Exercise inputs -

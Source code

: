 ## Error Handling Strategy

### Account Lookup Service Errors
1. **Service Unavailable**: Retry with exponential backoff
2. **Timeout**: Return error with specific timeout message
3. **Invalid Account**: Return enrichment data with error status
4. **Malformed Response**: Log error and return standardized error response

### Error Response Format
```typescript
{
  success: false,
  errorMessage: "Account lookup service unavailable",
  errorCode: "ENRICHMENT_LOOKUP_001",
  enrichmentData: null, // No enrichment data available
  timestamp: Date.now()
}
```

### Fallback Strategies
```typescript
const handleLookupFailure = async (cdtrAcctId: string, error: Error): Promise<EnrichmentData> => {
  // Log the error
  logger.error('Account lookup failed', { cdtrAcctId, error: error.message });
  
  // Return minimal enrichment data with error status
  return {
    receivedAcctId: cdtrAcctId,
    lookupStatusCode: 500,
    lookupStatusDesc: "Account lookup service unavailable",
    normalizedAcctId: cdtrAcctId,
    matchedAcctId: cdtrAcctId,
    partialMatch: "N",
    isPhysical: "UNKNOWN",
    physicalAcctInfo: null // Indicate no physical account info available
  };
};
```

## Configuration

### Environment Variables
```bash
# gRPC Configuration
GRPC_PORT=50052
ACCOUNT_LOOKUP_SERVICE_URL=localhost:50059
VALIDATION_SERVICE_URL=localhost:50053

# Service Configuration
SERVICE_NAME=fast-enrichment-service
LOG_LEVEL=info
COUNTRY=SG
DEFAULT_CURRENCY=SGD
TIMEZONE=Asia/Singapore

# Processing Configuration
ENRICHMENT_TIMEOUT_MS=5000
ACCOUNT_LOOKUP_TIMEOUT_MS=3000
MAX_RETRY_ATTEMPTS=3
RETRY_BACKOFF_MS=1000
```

==

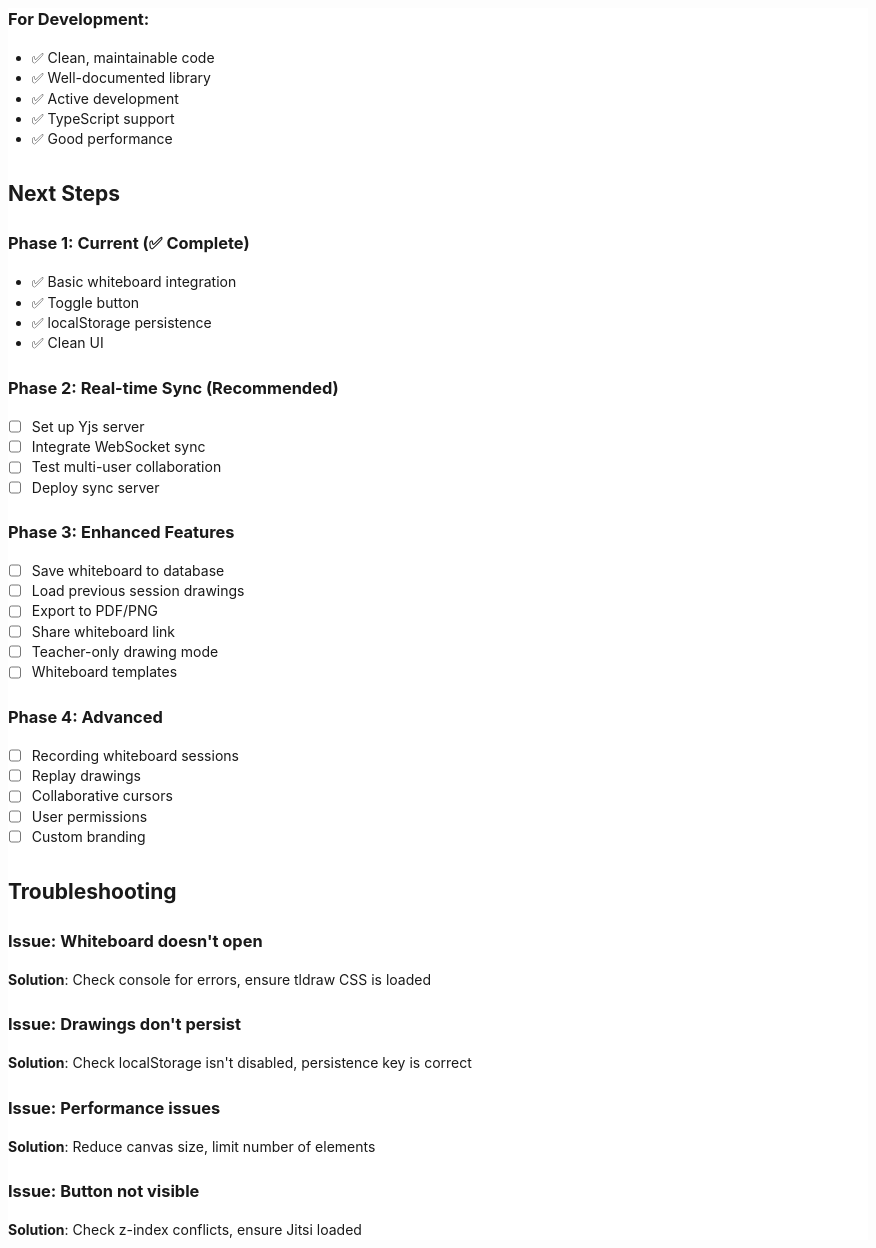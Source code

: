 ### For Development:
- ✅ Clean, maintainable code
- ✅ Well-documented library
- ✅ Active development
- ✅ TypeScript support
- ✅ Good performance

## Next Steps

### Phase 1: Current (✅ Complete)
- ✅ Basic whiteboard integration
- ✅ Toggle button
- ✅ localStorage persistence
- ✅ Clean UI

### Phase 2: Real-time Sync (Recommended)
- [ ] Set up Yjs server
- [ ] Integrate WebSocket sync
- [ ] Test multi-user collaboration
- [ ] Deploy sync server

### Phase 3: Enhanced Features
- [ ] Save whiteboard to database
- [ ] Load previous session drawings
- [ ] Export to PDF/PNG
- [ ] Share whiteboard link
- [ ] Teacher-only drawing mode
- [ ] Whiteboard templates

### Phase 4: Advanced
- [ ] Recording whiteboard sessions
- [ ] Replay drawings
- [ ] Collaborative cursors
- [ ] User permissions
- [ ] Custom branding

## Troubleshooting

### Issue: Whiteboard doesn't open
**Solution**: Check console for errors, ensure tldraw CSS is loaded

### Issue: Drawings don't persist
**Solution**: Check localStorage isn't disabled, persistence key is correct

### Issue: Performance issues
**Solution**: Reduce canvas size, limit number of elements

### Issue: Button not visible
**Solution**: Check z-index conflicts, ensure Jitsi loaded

What is expected - Within the material above, transcribe exactly the lines that run from the line holding "### Issue: Whiteboard doesn't open" through the line holding "ensure Jitsi loaded".

Solution below -
### Issue: Whiteboard doesn't open
**Solution**: Check console for errors, ensure tldraw CSS is loaded

### Issue: Drawings don't persist
**Solution**: Check localStorage isn't disabled, persistence key is correct

### Issue: Performance issues
**Solution**: Reduce canvas size, limit number of elements

### Issue: Button not visible
**Solution**: Check z-index conflicts, ensure Jitsi loaded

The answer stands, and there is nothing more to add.